Collected data

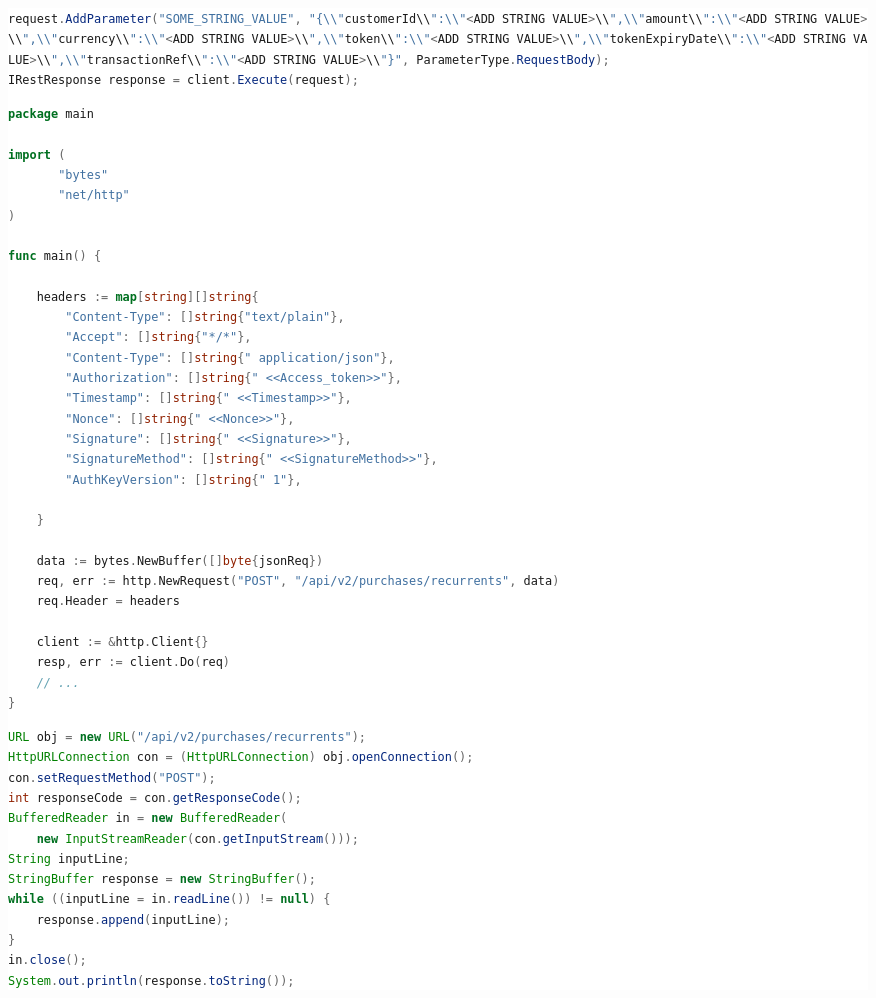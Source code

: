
 ```csharp
request.AddParameter("SOME_STRING_VALUE", "{\\"customerId\\":\\"<ADD STRING VALUE>\\",\\"amount\\":\\"<ADD STRING VALUE>\\",\\"currency\\":\\"<ADD STRING VALUE>\\",\\"token\\":\\"<ADD STRING VALUE>\\",\\"tokenExpiryDate\\":\\"<ADD STRING VALUE>\\",\\"transactionRef\\":\\"<ADD STRING VALUE>\\"}", ParameterType.RequestBody);  
IRestResponse response = client.Execute(request);

```

```go
package main

import (
       "bytes"
       "net/http"
)

func main() {

    headers := map[string][]string{
        "Content-Type": []string{"text/plain"},
        "Accept": []string{"*/*"},
        "Content-Type": []string{" application/json"},
        "Authorization": []string{" <<Access_token>>"},
        "Timestamp": []string{" <<Timestamp>>"},
        "Nonce": []string{" <<Nonce>>"},
        "Signature": []string{" <<Signature>>"},
        "SignatureMethod": []string{" <<SignatureMethod>>"},
        "AuthKeyVersion": []string{" 1"},
        
    }

    data := bytes.NewBuffer([]byte{jsonReq})
    req, err := http.NewRequest("POST", "/api/v2/purchases/recurrents", data)
    req.Header = headers

    client := &http.Client{}
    resp, err := client.Do(req)
    // ...
}

```

```java
URL obj = new URL("/api/v2/purchases/recurrents");
HttpURLConnection con = (HttpURLConnection) obj.openConnection();
con.setRequestMethod("POST");
int responseCode = con.getResponseCode();
BufferedReader in = new BufferedReader(
    new InputStreamReader(con.getInputStream()));
String inputLine;
StringBuffer response = new StringBuffer();
while ((inputLine = in.readLine()) != null) {
    response.append(inputLine);
}
in.close();
System.out.println(response.toString());

```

:: Work item ::
After identifying the lines above that contain "inputLine", copy each one.

:: Task solution ::
String inputLine;
while ((inputLine = in.readLine()) != null) {
    response.append(inputLine);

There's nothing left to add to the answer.